In every training loop, I use DataLoader to load a batch of image into CPU, and move it to GPU like this:
from torch.utils.data import DataLoader
batchsize = 64
trainset = datasets.CIFAR10(blahblah…)
train_loader = DataLoader(train_dataset, batch_size=batchsize, shuffle=True, num_workers=2)
device = torch.device("cuda" if torch.cuda.is_available() else "cpu")
def train(epoch):
for batch_index, data in enumerate(train_loader, 0):
inputs, labels = data
inputs, labels = inputs.to(device), labels.to(device)
I know that I can wrap dataloader and calling .to(device)
in advance instead of using it in every training batch.
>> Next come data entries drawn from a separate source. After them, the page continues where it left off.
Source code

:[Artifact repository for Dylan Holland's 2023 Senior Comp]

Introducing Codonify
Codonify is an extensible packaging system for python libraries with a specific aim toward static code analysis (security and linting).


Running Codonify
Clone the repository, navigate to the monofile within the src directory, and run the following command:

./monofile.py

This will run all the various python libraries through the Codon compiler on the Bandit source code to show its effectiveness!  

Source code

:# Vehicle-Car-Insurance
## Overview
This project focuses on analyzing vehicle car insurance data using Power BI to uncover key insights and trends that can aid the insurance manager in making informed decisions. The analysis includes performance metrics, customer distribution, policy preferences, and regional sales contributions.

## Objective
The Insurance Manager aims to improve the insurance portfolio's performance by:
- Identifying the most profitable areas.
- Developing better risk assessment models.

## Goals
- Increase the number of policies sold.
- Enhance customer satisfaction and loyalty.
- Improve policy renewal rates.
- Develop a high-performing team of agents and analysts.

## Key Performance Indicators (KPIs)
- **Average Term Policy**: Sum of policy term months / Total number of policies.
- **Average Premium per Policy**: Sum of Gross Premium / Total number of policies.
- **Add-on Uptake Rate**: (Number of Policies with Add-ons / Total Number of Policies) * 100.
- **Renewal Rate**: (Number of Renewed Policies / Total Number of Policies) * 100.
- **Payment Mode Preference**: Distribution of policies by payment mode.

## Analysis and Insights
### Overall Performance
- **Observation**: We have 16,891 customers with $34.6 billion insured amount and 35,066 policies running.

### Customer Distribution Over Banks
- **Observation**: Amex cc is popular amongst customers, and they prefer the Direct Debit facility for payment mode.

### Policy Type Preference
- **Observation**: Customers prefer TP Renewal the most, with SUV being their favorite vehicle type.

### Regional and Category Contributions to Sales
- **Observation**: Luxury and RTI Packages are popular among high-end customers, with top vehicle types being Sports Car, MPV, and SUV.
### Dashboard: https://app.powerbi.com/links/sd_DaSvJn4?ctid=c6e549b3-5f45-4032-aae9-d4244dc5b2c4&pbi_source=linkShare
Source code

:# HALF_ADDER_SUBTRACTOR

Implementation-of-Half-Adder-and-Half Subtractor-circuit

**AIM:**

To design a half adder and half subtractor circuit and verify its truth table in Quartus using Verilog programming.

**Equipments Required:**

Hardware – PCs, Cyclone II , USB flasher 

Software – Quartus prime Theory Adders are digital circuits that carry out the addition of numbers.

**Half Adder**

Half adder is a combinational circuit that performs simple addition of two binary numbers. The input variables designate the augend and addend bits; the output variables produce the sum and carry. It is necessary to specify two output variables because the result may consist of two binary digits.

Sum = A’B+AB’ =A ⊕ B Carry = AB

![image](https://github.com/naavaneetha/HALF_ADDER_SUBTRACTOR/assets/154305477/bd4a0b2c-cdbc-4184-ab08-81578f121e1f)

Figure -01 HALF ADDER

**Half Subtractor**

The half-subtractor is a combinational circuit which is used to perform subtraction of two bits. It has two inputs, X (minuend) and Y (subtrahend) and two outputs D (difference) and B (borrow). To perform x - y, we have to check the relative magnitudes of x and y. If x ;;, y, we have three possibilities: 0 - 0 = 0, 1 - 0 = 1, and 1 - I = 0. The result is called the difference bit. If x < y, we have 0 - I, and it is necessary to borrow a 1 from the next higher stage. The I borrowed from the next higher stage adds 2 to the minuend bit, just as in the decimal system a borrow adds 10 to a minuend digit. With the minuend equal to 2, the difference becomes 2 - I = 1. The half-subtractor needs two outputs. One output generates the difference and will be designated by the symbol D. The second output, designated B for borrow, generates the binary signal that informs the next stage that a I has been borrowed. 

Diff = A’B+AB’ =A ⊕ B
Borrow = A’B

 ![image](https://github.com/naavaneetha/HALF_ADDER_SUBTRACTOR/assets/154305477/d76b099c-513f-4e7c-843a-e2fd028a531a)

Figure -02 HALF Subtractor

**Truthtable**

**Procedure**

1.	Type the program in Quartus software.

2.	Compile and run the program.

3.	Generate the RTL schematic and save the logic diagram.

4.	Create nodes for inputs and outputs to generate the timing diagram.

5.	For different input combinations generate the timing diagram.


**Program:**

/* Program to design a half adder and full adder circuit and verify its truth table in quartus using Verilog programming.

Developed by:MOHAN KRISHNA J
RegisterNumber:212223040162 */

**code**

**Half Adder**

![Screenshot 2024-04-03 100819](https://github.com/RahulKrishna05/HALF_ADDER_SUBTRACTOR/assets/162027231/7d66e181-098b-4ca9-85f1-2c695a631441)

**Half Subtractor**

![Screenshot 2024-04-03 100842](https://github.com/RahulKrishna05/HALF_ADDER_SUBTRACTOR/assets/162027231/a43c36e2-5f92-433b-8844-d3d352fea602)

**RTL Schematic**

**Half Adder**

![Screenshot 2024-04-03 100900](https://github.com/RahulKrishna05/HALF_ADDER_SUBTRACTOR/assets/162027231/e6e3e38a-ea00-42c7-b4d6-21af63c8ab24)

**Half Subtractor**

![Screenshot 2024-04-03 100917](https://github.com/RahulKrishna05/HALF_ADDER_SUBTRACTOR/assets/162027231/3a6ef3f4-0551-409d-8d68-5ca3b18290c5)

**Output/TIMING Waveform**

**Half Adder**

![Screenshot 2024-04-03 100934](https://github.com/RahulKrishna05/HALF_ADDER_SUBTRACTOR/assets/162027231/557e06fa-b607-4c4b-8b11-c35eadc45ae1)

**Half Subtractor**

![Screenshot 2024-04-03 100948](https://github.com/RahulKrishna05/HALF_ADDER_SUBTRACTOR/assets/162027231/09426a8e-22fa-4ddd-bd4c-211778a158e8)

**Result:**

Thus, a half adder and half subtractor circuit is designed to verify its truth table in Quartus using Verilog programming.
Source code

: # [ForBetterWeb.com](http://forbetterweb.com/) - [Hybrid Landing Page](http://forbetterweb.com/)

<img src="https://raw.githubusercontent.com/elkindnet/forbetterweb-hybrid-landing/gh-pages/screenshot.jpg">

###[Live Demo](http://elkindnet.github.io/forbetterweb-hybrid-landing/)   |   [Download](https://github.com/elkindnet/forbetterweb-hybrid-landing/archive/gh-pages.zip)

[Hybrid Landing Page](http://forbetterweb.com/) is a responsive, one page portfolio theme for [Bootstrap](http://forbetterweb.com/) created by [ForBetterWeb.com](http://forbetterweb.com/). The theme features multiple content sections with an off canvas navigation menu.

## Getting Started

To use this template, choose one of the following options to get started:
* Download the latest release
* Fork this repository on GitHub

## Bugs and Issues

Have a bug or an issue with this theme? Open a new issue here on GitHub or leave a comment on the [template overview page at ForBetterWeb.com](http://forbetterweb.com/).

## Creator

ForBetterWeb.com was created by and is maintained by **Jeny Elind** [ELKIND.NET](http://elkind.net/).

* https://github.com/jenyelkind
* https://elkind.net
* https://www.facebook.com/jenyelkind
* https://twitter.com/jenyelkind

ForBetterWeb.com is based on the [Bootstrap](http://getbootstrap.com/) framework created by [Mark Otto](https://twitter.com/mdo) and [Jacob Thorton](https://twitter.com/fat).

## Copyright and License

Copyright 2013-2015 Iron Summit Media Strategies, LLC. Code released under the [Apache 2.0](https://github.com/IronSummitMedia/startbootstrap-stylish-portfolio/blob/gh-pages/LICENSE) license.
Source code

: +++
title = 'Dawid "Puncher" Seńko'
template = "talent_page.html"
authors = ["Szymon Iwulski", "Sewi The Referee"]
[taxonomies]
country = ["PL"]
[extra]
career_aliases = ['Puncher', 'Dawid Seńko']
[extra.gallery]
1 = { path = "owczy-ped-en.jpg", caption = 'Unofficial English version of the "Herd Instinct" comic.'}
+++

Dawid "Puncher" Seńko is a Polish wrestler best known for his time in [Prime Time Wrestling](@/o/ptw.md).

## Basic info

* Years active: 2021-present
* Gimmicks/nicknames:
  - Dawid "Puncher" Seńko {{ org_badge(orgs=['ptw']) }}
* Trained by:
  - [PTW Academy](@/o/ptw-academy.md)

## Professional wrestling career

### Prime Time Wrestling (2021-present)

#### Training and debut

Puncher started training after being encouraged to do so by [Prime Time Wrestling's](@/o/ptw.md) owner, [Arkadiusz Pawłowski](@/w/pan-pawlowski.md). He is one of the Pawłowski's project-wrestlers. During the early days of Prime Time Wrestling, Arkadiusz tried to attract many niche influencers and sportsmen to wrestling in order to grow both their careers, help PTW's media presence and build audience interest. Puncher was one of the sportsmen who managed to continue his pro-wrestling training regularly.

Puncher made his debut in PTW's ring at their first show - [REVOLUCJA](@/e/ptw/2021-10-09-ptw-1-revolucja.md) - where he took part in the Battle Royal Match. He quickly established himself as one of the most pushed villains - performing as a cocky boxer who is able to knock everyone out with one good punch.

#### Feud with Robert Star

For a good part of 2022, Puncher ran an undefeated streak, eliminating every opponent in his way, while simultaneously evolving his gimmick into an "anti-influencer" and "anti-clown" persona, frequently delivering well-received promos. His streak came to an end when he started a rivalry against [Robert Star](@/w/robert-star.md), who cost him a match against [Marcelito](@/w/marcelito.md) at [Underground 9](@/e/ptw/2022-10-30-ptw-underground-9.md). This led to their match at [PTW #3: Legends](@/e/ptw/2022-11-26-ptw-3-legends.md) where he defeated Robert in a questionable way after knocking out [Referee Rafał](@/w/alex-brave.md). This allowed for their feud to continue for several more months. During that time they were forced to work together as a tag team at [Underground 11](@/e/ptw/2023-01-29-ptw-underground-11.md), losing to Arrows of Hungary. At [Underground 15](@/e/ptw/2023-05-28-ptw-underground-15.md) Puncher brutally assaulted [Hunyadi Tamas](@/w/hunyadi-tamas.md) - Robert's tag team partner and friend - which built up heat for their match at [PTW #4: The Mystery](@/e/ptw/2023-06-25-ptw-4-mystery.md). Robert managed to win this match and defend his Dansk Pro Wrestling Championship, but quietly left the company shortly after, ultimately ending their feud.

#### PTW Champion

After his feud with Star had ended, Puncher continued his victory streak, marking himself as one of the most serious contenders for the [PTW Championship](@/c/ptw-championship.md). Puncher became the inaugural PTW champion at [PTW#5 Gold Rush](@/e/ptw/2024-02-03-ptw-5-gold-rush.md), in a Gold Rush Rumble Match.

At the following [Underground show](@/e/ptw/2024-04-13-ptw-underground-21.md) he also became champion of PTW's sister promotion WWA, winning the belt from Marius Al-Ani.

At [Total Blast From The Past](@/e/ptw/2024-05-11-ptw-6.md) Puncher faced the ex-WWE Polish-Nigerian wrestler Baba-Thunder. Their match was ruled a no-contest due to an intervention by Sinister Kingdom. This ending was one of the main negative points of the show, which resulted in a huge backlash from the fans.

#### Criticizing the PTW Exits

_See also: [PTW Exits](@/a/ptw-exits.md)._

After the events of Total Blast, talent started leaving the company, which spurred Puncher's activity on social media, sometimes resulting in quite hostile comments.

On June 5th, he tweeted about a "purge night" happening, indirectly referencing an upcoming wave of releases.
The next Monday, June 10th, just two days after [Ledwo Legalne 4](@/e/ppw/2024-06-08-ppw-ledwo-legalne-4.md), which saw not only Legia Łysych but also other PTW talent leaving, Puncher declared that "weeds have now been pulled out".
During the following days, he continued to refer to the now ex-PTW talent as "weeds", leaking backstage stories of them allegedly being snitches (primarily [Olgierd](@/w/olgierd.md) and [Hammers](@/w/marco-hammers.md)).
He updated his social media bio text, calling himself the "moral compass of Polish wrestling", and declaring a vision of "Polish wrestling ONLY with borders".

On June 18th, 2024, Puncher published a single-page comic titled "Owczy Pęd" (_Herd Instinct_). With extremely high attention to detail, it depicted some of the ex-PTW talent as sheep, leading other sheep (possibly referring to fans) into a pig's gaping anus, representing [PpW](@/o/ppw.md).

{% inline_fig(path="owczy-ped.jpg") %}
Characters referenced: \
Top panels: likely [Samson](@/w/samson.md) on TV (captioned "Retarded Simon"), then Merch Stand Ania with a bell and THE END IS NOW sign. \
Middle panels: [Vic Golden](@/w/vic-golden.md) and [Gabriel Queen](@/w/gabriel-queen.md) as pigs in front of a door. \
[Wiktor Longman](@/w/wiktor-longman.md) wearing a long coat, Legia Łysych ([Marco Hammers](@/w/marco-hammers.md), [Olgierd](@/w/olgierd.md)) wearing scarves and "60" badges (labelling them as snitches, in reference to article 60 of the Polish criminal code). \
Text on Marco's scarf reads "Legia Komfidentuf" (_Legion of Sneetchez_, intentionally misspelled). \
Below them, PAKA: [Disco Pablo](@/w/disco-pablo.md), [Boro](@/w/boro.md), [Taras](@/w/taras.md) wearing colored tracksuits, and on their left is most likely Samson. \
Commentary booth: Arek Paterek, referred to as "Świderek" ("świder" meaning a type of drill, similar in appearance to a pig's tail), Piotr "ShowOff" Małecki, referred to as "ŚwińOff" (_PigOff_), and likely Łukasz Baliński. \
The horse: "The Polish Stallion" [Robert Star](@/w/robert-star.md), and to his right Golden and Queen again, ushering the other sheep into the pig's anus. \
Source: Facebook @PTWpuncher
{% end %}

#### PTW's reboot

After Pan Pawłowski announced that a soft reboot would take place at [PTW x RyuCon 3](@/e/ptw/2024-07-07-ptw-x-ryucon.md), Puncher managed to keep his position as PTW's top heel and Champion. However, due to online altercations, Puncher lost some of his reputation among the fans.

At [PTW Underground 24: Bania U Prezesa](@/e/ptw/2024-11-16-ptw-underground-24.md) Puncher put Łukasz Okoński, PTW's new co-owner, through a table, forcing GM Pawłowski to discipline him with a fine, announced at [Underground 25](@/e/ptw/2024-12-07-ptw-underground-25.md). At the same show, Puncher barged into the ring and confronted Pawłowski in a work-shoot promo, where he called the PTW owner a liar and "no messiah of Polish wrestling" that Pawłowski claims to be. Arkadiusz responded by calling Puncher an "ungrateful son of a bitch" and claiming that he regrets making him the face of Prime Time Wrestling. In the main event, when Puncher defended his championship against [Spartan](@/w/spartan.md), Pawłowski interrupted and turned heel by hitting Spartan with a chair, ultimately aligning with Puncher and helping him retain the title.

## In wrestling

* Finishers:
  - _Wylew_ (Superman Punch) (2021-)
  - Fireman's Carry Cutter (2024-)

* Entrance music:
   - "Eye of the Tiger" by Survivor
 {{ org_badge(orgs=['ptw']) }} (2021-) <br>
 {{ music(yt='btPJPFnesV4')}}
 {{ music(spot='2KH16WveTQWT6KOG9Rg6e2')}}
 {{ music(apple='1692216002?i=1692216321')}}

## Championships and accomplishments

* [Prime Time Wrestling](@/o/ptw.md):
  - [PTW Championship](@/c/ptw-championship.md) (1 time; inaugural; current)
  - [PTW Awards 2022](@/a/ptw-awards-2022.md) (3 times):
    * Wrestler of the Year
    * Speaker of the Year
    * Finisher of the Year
But .to(device)
itself is time-consuming, I mean, transfer a tensor from CPU to GPU is much slower than creating a tensor directly on GPU, isn’t it?
for example:
(randomTensorA is created on CPU and using .to() function to transfer it on GPU,
randomTensorB is created on GPU)
import time
import torch
shape = [300, 300, 300]
a = time.time()
for _ in range(100):
randomTensorA = torch.randn(shape).to(torch.device('cuda'))
b = time.time()
print('Elapsed Time: %f' % (b-a))
a = time.time()
for _ in range(100):
randomTensorB = torch.randn(shape, device='cuda')
b = time.time()
print('Elapsed Time: %f' % (b-a))
Terminal output:
Elapsed Time: 24.316857
Elapsed Time: 1.658716
So, is there anyway to let dataloader load dataset directly on GPU? Please let me know, thanks.